#### [Records to process]
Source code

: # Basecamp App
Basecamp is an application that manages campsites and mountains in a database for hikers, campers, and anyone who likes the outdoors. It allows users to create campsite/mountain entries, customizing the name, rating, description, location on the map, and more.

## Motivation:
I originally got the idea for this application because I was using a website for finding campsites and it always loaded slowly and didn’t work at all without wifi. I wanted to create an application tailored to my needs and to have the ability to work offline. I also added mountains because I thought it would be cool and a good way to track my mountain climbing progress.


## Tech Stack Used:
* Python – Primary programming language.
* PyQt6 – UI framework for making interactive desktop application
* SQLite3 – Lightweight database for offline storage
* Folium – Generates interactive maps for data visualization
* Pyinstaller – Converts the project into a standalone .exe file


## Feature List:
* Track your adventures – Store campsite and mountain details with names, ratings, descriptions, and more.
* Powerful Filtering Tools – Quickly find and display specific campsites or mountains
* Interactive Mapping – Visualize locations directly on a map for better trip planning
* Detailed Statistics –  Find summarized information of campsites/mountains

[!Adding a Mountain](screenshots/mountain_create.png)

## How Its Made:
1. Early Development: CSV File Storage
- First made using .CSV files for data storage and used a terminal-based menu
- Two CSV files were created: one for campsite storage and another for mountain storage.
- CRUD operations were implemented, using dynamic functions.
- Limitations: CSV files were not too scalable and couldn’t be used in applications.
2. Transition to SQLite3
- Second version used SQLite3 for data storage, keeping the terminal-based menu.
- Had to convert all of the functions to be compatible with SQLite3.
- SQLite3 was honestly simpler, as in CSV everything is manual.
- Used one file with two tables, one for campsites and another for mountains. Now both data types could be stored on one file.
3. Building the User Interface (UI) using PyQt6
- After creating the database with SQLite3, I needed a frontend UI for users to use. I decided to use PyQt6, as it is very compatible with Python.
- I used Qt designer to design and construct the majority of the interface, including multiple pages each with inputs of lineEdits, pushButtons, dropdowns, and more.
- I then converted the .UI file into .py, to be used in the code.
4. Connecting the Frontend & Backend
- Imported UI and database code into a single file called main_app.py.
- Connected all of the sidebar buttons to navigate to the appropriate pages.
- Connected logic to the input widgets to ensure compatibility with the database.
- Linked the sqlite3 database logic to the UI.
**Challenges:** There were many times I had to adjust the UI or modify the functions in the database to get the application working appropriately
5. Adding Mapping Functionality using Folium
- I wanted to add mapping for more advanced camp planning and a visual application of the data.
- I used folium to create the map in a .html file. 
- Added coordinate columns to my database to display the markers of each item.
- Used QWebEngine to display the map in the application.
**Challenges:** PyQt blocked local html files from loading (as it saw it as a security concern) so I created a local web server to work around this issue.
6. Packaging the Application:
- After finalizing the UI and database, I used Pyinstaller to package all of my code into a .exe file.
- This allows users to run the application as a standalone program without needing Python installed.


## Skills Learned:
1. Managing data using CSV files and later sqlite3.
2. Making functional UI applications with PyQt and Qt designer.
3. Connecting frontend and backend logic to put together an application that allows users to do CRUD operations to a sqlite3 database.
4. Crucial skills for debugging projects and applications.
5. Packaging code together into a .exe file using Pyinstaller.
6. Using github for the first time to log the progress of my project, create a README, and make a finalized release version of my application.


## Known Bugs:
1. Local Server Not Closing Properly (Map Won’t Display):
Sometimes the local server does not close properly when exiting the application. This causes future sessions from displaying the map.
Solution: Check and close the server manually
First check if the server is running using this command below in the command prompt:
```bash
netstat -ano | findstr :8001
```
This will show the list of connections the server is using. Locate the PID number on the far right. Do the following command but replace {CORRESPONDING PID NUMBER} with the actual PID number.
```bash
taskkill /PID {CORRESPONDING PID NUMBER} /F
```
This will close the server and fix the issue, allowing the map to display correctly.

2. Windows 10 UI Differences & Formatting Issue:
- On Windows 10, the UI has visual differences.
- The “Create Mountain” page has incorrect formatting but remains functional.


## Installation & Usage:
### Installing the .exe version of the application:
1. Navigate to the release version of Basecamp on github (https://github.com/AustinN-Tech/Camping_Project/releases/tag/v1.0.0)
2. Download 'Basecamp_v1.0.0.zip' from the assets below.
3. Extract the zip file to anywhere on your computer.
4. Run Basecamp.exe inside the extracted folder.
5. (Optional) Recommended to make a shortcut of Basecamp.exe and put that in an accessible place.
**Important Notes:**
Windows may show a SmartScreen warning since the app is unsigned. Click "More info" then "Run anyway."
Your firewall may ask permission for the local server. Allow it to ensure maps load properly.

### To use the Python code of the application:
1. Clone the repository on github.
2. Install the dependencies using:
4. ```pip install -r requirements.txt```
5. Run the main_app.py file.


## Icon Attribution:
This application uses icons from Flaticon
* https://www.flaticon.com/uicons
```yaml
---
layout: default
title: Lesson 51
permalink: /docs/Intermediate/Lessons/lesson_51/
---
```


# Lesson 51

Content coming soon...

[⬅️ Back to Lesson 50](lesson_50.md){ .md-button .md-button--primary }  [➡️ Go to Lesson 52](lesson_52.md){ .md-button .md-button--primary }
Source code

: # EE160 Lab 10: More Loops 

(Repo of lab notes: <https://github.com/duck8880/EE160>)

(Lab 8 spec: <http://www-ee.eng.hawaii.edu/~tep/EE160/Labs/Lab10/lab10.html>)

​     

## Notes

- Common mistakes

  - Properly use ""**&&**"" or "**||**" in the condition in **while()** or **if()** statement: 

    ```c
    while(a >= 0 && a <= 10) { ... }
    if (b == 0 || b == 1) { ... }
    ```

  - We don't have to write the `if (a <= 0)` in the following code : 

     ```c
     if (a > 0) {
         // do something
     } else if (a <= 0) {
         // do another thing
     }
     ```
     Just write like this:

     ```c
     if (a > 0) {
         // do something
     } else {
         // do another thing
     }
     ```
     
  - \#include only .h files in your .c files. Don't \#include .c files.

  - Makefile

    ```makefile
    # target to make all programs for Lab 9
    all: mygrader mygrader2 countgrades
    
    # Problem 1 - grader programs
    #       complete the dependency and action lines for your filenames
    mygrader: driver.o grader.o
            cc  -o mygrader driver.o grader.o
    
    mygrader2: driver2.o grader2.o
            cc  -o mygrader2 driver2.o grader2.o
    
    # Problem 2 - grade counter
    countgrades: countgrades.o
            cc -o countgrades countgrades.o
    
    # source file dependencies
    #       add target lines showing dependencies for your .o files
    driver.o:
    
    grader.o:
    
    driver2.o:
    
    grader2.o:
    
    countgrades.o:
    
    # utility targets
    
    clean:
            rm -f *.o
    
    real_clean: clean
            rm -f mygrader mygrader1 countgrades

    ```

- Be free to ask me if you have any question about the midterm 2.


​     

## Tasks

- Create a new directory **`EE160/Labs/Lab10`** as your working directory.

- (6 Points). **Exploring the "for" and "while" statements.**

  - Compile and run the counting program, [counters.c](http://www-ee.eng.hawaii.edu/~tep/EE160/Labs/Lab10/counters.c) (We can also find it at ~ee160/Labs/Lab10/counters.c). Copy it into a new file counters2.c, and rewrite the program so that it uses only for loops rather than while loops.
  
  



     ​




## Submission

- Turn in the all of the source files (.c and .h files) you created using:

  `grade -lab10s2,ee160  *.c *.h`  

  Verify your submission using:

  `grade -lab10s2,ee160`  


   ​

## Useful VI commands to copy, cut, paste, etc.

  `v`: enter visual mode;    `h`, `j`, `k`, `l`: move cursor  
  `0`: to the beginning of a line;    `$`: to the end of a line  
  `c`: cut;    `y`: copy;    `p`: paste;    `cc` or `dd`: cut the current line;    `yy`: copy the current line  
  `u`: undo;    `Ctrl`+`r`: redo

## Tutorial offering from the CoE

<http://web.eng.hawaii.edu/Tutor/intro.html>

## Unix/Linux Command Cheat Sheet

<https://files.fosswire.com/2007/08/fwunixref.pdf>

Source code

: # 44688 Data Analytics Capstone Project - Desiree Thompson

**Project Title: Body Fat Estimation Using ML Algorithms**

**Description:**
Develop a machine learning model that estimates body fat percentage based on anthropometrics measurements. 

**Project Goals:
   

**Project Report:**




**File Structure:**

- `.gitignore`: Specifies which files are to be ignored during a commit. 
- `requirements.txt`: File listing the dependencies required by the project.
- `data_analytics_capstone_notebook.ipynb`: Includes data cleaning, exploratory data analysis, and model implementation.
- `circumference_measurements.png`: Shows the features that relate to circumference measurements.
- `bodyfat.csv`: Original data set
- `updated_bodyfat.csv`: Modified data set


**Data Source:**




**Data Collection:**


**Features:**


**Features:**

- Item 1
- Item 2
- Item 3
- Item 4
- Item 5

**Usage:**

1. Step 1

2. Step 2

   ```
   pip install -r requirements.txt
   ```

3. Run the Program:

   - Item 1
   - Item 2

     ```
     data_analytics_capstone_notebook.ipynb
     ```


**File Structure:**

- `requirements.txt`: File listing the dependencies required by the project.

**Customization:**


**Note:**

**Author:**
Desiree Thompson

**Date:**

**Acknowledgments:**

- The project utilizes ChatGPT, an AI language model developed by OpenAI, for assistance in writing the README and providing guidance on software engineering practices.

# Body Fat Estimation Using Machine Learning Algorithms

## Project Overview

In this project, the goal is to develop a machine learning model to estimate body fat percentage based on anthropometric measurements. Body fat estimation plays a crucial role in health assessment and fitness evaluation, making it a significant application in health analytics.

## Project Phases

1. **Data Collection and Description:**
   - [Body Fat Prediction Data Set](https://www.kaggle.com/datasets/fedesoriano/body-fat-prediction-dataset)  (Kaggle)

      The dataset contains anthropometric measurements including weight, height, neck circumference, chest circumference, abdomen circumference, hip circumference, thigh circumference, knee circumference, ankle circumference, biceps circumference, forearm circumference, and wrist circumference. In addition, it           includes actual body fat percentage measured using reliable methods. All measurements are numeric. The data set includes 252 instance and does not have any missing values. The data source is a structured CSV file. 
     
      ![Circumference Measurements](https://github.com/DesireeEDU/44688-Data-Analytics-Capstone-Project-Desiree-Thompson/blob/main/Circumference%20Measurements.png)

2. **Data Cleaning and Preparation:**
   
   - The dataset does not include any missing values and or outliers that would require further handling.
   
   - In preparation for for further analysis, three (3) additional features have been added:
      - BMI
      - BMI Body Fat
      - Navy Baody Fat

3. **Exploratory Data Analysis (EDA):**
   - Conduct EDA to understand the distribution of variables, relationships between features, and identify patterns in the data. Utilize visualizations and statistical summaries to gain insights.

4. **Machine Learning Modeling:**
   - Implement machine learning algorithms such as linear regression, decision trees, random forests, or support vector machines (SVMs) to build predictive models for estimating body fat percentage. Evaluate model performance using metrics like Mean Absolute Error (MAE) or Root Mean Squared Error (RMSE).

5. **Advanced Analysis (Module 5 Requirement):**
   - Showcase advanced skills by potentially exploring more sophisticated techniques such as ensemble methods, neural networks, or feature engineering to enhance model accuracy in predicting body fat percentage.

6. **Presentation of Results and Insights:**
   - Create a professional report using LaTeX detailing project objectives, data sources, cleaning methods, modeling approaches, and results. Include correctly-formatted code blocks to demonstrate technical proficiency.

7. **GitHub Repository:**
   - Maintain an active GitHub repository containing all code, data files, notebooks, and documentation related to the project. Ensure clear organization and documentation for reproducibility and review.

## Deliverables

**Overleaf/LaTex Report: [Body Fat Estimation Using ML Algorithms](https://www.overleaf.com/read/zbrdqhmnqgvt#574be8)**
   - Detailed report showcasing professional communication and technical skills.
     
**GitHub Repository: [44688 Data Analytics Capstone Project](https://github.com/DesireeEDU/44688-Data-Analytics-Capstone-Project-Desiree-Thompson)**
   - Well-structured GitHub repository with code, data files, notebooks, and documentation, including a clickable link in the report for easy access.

#### [Task item]
Please, from the material above, copy only the lines from the line with "- SQLite3 was" up to and including the line with "- I used Qt", exactly as written.

#### [Response below]
- SQLite3 was honestly simpler, as in CSV everything is manual.
- Used one file with two tables, one for campsites and another for mountains. Now both data types could be stored on one file.
3. Building the User Interface (UI) using PyQt6
- After creating the database with SQLite3, I needed a frontend UI for users to use. I decided to use PyQt6, as it is very compatible with Python.
- I used Qt designer to design and construct the majority of the interface, including multiple pages each with inputs of lineEdits, pushButtons, dropdowns, and more.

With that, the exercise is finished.